Synthesis of oil palm empty fruit bunch-based magnetic-carboxymethyl cellulose nanofiber composite for magnetic solid-phase extraction of organophosphorus pesticides in environmental water samples

This study investigated the development of a magnetic-carboxymethyl cellulose nanofiber (Fe3O4-cmCNF) composite from oil palm empty fruit bunch (OPEFB) as a promising adsorbent for the determination of organophosphorus pesticides (OPPs) in water samples via the magnetic solid-phase extraction (MSPE). The Fe3O4-cmCNF was prepared via the alkaline method and surface-modified using the carboxymethylation and sol–gel technique. The physicochemical characteristics of the Fe3O4-cmCNF were evaluated via FT-IR, VSM, SEM, TEM, XRD, TGA, and BET analysis. Diazinon, fenitrothion, and malathion were selected as the model analytes to examine the feasibility and performance of the Fe3O4-cmCNF-based MSPE to detect OPPs in real environmental water samples using gas chromatography-micro-electron capture detector (GC-µECD). Experimental parameters that affected the extraction efficiency were optimized, including the type and amount of adsorbent, extraction time, pH, type of elution solvent, and ionic strength. Based on the results, the prepared adsorbent showed a high affinity towards OPPs through hydrogen bonding as well as hydrophobic and electrostatic interaction. Under optimum conditions, the linear calibration curves were achieved for diazinon, fenitrothion, and malathion with a concentration range of 0.1–200 ng mL−1 and a suitable determination coefficient (r2) between 0.9962 and 0.9995. Furthermore, acceptable intra- and inter-day precisions were obtained between the range 1.7–4.9 % and 2.0–14.0 %, respectively.

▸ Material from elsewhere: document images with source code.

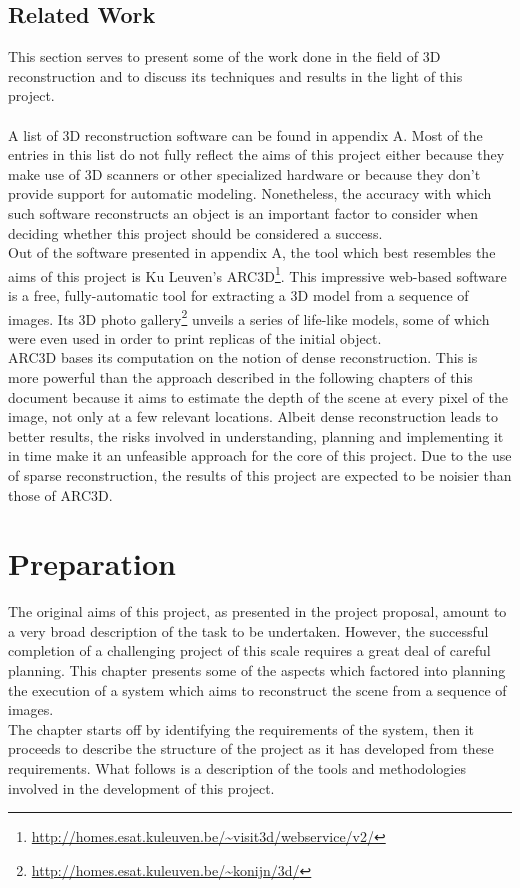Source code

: \documentclass[12pt,a4paper,twoside,openright]{report}
\begin{document}
\section{Related Work}
This section serves to present some of the work done in the field of 3D reconstruction and to discuss its techniques and results in the light of this project.\\
   \\
\linebreak
A list of 3D reconstruction software can be found in appendix A. Most of the entries in this list do not fully reflect the aims of this project either because they make use of 3D scanners or other specialized hardware or because they don't provide support for automatic modeling. Nonetheless, the accuracy with which such software reconstructs an object is an important factor to consider when deciding whether this project should be considered a success.\\
\linebreak
Out of the software presented in appendix A, the tool which best resembles the aims of this project is Ku Leuven's ARC3D\footnote{\url{http://homes.esat.kuleuven.be/~visit3d/webservice/v2/}}. This impressive web-based software is a free, fully-automatic tool for extracting a 3D model from a sequence of images. Its 3D photo gallery\footnote{\url{http://homes.esat.kuleuven.be/~konijn/3d/}} unveils a series of life-like models, some of which were even used in order to print replicas of the initial object.\\
\linebreak
ARC3D bases its computation on the notion of dense reconstruction\cite{tingdahl_lncs_11}. This is more powerful than the approach described in the following chapters of this document because it aims to estimate the depth of the scene at every pixel of the image, not only at a few relevant locations. Albeit dense reconstruction leads to better results, the risks involved in understanding, planning and implementing it in time make it an unfeasible approach for the core of this project. Due to the use of sparse reconstruction, the results of this project are expected to be noisier than those of ARC3D. 


\chapter{Preparation}
The original aims of this project, as presented in the project proposal, amount to a very broad description of the task to be undertaken. However, the successful completion of a challenging project of this scale requires a great deal of careful planning. This chapter presents some of the aspects which factored into planning the execution of a system which aims to reconstruct the scene from a sequence of images.\\
\linebreak
The chapter starts off by identifying the requirements of the system, then it proceeds to describe the structure of the project as it has developed from these requirements. What follows is a description of the tools and methodologies involved in the development of this project. 
\end{document}
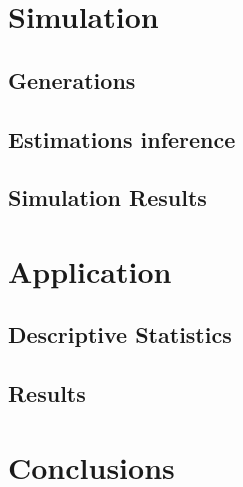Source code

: \documentclass{article}
\begin{document}
\section{Simulation}

\subsection{Generations}

\subsection{Estimations inference}

\subsection{Simulation Results}

\section{Application}
\subsection{Descriptive Statistics}
\subsection{Results}

\section{Conclusions}



\newpage



\end{document}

The LOD for diazinon, fenitrothion, and malathion was determined at 0.03 ng mL−1, with a satisfactory relative recovery range of 81.8–119.6 %. OPPs residues were detected in river water (0.27–0.39 ng mL−1) and wastewater (0.41–1.31 ng mL−1), indicating that the Fe3O4-cmCNF is a suitable composite for the determination of OPPs in real samples.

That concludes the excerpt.